Jesuitas de paisano
Los primeros recuerdos nítidos que conservo de mi infancia se remontan al año 1931. Vivíamos entonces en Bilbao, donde mi padre ejercía de magistrado de la Audiencia. Guardo en mi mente las algaradas y movimientos que se produjeron con motivo del 14 de abril de aquel año. La mayoría no eran manifestaciones violentas, pero sí sucesos extraordinarios para un niño de siete años, como era yo en aquel momento. Pero hubo alguna excepción al carácter más o menos pacífico de los episodios de entonces: dos o tres días después del 14 de abril sí que hubo un grave altercado en un centro monárquico, que fue saqueado y quemado. Estaba muy cerca de la calle de Henao, donde nosotros vivíamos. Fue la primera vez que hube de presenciar el espectáculo de la violencia y la barbarie, que nunca he comprendido. Ni siquiera entonces me atrajo lo más mínimo, pese a que con frecuencia es fascinante a los ojos de los niños.
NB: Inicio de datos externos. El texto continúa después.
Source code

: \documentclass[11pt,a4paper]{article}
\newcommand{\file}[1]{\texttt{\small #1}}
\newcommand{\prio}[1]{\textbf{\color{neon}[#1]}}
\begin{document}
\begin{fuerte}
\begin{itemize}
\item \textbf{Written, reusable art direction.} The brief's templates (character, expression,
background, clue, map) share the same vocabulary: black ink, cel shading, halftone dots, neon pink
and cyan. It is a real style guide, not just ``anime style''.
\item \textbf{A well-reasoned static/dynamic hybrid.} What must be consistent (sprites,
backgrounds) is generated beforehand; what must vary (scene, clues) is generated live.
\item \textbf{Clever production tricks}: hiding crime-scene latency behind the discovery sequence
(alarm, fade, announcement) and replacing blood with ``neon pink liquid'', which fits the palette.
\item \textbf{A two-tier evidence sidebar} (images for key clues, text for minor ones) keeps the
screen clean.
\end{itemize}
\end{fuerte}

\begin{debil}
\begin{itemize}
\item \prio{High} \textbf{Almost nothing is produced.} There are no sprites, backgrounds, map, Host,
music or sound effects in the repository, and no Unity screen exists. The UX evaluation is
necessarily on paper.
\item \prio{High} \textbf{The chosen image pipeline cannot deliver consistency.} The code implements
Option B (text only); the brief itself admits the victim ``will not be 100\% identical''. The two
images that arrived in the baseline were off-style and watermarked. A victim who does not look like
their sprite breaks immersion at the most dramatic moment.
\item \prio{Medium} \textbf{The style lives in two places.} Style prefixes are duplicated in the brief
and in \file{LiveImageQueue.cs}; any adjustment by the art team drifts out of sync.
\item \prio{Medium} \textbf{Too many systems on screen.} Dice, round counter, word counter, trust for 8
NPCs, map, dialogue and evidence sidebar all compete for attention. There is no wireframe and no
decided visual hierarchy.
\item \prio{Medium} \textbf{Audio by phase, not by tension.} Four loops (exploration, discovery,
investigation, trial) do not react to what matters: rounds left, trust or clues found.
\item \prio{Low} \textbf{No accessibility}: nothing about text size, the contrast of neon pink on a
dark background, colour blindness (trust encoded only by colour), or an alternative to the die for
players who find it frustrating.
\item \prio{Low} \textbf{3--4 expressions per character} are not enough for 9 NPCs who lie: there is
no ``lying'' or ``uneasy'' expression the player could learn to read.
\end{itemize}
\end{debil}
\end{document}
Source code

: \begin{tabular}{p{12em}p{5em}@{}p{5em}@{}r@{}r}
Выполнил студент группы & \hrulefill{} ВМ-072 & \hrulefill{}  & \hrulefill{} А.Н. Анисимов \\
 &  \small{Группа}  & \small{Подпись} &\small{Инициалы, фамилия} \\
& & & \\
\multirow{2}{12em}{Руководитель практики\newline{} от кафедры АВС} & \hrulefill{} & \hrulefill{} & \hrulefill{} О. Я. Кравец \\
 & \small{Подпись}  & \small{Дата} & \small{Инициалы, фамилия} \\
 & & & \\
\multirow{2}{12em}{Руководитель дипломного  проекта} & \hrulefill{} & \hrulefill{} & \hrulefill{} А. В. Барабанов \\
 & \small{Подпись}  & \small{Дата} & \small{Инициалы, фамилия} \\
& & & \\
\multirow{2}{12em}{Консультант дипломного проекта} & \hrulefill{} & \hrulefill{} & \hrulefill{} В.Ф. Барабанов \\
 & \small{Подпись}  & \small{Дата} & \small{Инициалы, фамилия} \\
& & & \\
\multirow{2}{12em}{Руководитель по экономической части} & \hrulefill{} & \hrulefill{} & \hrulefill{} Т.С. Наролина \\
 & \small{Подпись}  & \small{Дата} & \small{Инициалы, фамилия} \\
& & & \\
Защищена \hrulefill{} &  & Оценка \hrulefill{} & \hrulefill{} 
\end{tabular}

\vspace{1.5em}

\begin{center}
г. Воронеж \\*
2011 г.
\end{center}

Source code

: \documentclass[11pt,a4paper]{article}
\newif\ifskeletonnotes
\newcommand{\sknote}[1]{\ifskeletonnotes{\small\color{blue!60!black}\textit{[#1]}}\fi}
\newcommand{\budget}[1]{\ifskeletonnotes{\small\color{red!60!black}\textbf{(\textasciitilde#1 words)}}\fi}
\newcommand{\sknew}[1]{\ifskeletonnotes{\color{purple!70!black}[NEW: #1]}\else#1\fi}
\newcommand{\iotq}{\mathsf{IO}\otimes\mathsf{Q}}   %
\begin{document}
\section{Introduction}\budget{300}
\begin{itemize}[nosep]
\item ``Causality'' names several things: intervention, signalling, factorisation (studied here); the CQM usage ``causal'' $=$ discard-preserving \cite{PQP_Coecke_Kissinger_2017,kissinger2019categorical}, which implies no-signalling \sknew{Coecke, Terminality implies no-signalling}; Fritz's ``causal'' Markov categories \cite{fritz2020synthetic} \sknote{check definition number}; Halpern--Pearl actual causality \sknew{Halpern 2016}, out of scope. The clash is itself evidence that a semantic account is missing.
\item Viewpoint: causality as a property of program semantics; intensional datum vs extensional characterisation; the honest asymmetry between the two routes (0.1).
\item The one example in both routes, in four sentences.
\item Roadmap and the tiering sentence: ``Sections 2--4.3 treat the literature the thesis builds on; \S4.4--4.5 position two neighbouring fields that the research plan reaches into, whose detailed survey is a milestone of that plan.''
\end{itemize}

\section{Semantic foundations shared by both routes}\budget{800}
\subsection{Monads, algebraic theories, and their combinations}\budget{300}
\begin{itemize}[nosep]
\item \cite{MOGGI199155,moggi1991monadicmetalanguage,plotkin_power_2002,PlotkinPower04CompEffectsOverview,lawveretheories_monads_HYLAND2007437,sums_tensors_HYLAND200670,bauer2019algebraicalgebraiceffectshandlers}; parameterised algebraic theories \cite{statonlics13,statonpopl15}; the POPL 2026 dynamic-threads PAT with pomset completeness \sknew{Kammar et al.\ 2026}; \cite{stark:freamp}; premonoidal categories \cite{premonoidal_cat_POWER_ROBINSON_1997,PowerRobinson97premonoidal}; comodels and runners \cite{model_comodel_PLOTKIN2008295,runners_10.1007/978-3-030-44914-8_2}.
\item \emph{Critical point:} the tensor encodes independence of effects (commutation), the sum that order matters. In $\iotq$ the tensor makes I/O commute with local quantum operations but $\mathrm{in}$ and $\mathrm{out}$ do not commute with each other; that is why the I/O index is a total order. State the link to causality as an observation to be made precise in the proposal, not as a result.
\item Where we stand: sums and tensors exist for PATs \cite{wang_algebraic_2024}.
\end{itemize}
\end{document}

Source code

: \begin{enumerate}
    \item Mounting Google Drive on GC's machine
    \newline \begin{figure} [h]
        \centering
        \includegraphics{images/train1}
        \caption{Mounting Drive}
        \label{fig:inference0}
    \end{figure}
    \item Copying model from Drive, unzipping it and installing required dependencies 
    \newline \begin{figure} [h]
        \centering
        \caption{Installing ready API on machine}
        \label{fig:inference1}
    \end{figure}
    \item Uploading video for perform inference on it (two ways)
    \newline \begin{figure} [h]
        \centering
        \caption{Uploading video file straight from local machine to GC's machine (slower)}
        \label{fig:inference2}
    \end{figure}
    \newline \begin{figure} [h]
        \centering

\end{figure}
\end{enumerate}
Yo estudiaba en Indauchu, en el colegio de los padres jesuitas, que estaba muy cerca del estadio de San Mamés. El recuerdo es claro porque, naturalmente, el Atlethic de Bilbao y el fútbol eran cosas que motivaban mucho a los chiquillos de entonces. Pero el centro cambió de sitio enseguida, porque entre las primeras medidas de la República se estableció la prohibición a las órdenes religiosas de impartir enseñanza pública como tales en España. La salida de los padres jesuitas y de los niños de aquel colegio fue traumática. No comprendíamos por qué teníamos que marcharnos del edificio. Con infantil indignación llegamos a reaccionar violentamente, arrojando tinteros y tirando todo tipo de objetos escolares en señal de protesta.
En aquel tiempo iba además a una congregación de los padres jesuitas, la del padre Basterra, pero no recuerdo especialmente a ninguno de los padres-profesores de aquel colegio. Sí quedaron en mi memoria, en cambio, los padres agustinos, por una circunstancia especial: el rector de esa orden en Bilbao, Anselmo Polanco, era de Palencia, de Buenavista, en La Valdavia. Llegó a ser obispo de Teruel y murió asesinado en la guerra cuando intentaba pasar la frontera. Lo recuerdo con mucho afecto.
En mi primera infancia, es decir en la época de Bilbao, los profesores que me dejaron huella fueron, pues, los agustinos más que los jesuitas del colegio. No solo el padre Polanco, sino también algún otro que venía de Roma de vez en cuando. Los agustinos habían levantado al lado de Buenavista de Valdavia una especie de centro preseminario, para los chicos que tenían vocación sacerdotal incipiente. Los recogían allí y allí los formaban. Muchos acababan en la orden agustiniana.
Los jesuitas abandonaron el edificio de Indauchu para instalarse al poco tiempo en un pequeño chalé cerca de la plaza Elíptica de Bilbao, donde ya de paisano y sin símbolos ni atributos religiosos visibles, siguieron con su trabajo docente. Así estuve desde 1931 hasta 1934, año en que trasladaron a mi padre a Zaragoza.